In the Federal Rules of Civil Procedure, there’s “Rule 68. Offer of Judgment.” Fed. R. Civ. P. 68(a) states,
At least 14 days before the date set for trial, a party defending against a claim may serve on an opposing party an offer to allow judgment on specified terms, with the costs then accrued. If, within 14 days after being served, the opposing party serves written notice accepting the offer, either party may then file the offer and notice of acceptance plus proof of service.

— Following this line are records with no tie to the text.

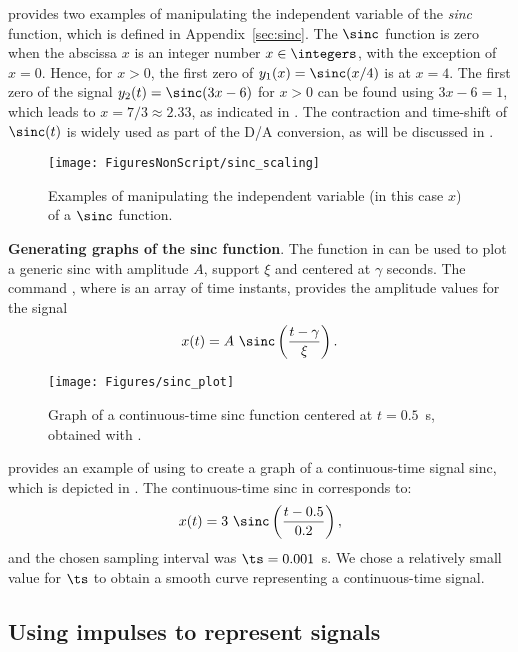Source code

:  provides two examples of manipulating the independent variable of the \emph{sinc} function, which is defined in Appendix~\ref{sec:sinc}. The $\sinc$ function is zero when the abscissa $x$ is an integer number $x \in \integers$, with the exception of $x=0$. Hence, for $x > 0$, the first zero of $y_1(x)=\sinc(x/4)$ is at $x=4$.
The first zero of the signal $y_2(t)=\sinc(3x-6)$ for $x>0$ can be found using $3x -6 =1$, which leads to $x=7/3 \approx 2.33$, as indicated in . The contraction and time-shift of $\sinc(t)$ is widely used as part of the D/A conversion, as will be discussed in .

\begin{figure}
	\centering
		\texttt{[image: FiguresNonScript/sinc\_scaling]}
	\caption{Examples of manipulating the independent variable (in this case $x$) of a $\sinc$ function.\label{fig:sinc_scaling}}
\end{figure}

\bExample \textbf{Generating graphs of the sinc function}.
The function  in {\matlab} can be used to plot a generic sinc with amplitude $A$, support $\xi$ and centered at $\gamma$ seconds. The command , where  is an array of time instants, provides the amplitude values for the signal
\[
x(t) = A \textrm{~} \sinc \left( \frac{t-\gamma}{\xi} \right).
\]


\begin{figure}
	\centering
		\texttt{[image: Figures/sinc\_plot]}		
	\caption{Graph of a continuous-time sinc function centered at $t=0.5$~s, obtained with .\label{fig:sinc_plot}}
\end{figure}

 provides an example of using  to create a graph of a continuous-time signal sinc, which is depicted in . The continuous-time sinc in  corresponds to:
\[
x(t) = 3 \textrm{~} \sinc \left( \frac{t-0.5}{0.2} \right),
\]
and the chosen sampling interval was $\ts=0.001$~s. We chose a relatively small value for $\ts$ to obtain a smooth curve representing a continuous-time signal.
\eExample

\subsection{Using impulses to represent signals}
\label{sec:impulses_to_represent_signals}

In wage and hour cases (where these offers of judgment are fairly common), a defendant makes an offer of judgment if it sees the writing on the wall in terms of liability, meaning that it knows it (or likely) did not properly compensate the plaintiff(s), and is willing to accept a judgment against it in exchange for a specified, monetary sum. Essentially, it’s a settlement offer with a judgment attached.
The interesting aspect of these is what can happen if an offer of judgment is not accepted.
Fed. R. Civ. P. 68(d) states, “If the judgment that the offeree finally obtains is not more favorable than the unaccepted offer, the offeree must pay the costs incurred after the offer was made.” In simpler terms, if a plaintiff gambles and loses, in that s/he rejects an offer of judgment and ends up winning less than what the defendant offered, the plaintiff is on the hook for the defendant’s costs between the time of the offer and the time judgment is entered.
In 2012, the Supreme Court took the potential consequences a step further, holding in Genesis Healthcare Corp. v. Symczyk that if a plaintiff brings a collective action on behalf of her/himself and other similarly affected employees and rejects an offer of judgment that would fully satisfy the plaintiff’s own, personal claim, then the plaintiff’s claim is moot and the entire case can be dismissed unless the plaintiff can demonstrate a personal interest in representing the other class members. This was dubbed “picking off” the plaintiff, because if a defendant made such an offer and it was rejected, the defendant could avoid facing the costs and potential exposure of a collective action brought by that plaintiff.
Fast forward to yesterday, when the Supreme Court made an about face in Campbell-Ewald Company v. Gomez. In Gomez, the Court adopted Justice Kagan’s dissent in Genesis Healthcare and held that an unaccepted offer of judgment has no force. “Like other unaccepted contract offers, it creates no lasting right or obligation. With the offer off the table, and the defendant’s continuing denial of liability, adversity between the parties exists.” Translation: a plaintiff can no longer be picked-off in an attempt to avoid a larger, collective action.
What does this mean on a very practical level? (1) It’s time to get your attorney on the phone to setup a wage and hour audit of your workplace if you have not done one already. Class and collective actions are on the rise, a trend that we expect to continue for some time. This is particularly true with the new salary-level regulations going into effect later this year, which have a far-reaching impact; and (2) Rule 68 offers of judgment remain a useful tool for defendants in wage and hour litigation; however, offers of judgment no longer offer an avenue to halting a collective action in its tracks in their early stages.